A non-randomized comparison of 308 cryptogenic stroke patients and PFO who underwent percutaneous closure with those that received medical treatment alone suggested that PFO closure may be especially beneficial in patients who have had more than one event in the past.(11) The American College of Chest Physicians evidence-based clinical practice guidelines recommend surgical closure of a PFO RTLS if an AIS occurs secondary to cardio-embolic causes but the recommendation stems from low or very low-quality evidence.(12) A multidisciplinary Italian task force on the management of patients with a PFO and cryptogenic stroke recommends that those with an initial or recurrent ischemic event while on medical therapy (antiplatelet or anticoagulants) should be offered transcatheter closure of the PFO(13) Closure of the PFO may also be considered in patients with an initial stroke who have one or more anatomical (atrial septal aneurysm, large PFO >4 mm, Eustachian valve >10 mm, long PFO tunnel) or clinical (recurrent stroke, multiple ischemic lesions radiologically, thrombophilia, deep venous thrombosis) risk factors with the understanding that the procedure may not prevent recurrence within two years(13) To date, three large, multicentre randomized controlled trials have been published examining PFO closure in the secondary prevention of stroke:

  • Closure or Medical Therapy for Cryptogenic Stroke with Patent Foramen Ovale (CLOSURE),(14)
  • Percutaneous Closure of Patent Foramen Ovale in Cryptogenic Embolism (PC trial), (15) and
  • Closure of Patent Foramen Ovale versus Medical Therapy after Cryptogenic Stroke (RESPECT)(16)

The initial clinical investigations, namely the CLOSURE I and the PC trial, indicated that PFO closure showed no notable decrease in the potential for another stroke or embolic incidents, nor did it substantially impact mortality when contrasted with medical therapy. (14)The RESPECT trial found that in the intention-to-treat cohort, there was no significant disparity in stroke recurrence between the group that underwent closure and the one receiving medical therapy. Pooled Analysis of Completed Randomized Trials comparing PFO closure versus medical therapy in patients with cryptogenic stroke concluded that closure reduced recurrent stroke and had a statistically significant effect on the composite of stroke, transient ischemic attack, and death in adjusted but not unadjusted analyses.(17) Overall, high-quality evidence and robust recommendations for the management of a PFO in conjunction with a stroke in childhood are still awaited.

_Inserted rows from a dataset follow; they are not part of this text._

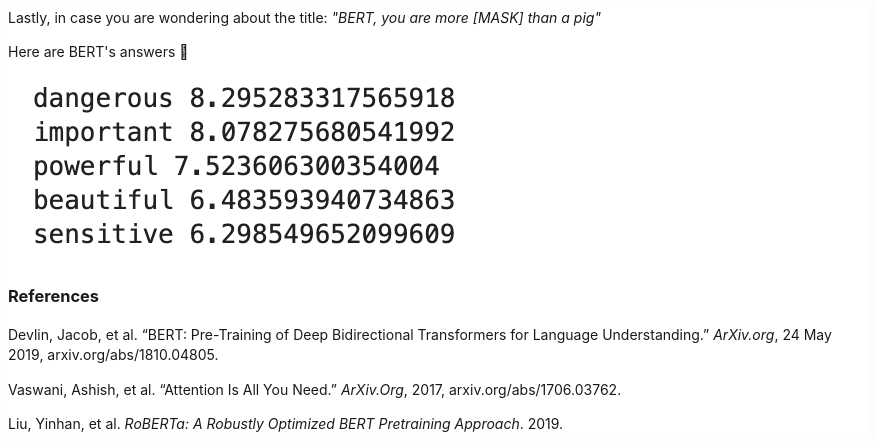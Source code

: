 

Lastly, in case you are wondering about the title: *"BERT, you are more [MASK] than a pig"*

Here are BERT's answers :pig:



![end](/images/blog8/end.png)



### References

Devlin, Jacob, et al. “BERT: Pre-Training of Deep Bidirectional Transformers for Language Understanding.” *ArXiv.org*, 24 May 2019, arxiv.org/abs/1810.04805.

Vaswani, Ashish, et al. “Attention Is All You Need.” *ArXiv.Org*, 2017, arxiv.org/abs/1706.03762.

Liu, Yinhan, et al. *RoBERTa: A Robustly Optimized BERT Pretraining Approach*. 2019.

The rationale we present the current case is that we treated a patient with three documented ischemic events, which were attributed after extensive laboratory and clinical investigation to a PFO. Our treatment modality seems to be in concordance with the most recently adopted treatment policy of such situations, that is closure of the patent foramen ovale. 

Conclusion

Paradoxical embolism via a PFO as a cause of TIA or stroke is a diagnosis of exclusion.  A young person with a cerebrovascular event merits complete investigations to rule out other etiologies. A PFO can potentially contribute to cryptogenic stroke in pediatric patients. The recent clinical trials showed that PFO closure, followed by antiplatelet therapy for a few months, outperforms sole medical therapy in adult patients. However, high-quality evidence and robust recommendations for the management of a PFO in conjunction with a stroke in childhood are still awaited.

Ethics approval

The patient's father provided written informed consent to be published as a case report. 

Competing interests

No conflict of interest is to be declared by the authors. 

Funding

This study received no external funding.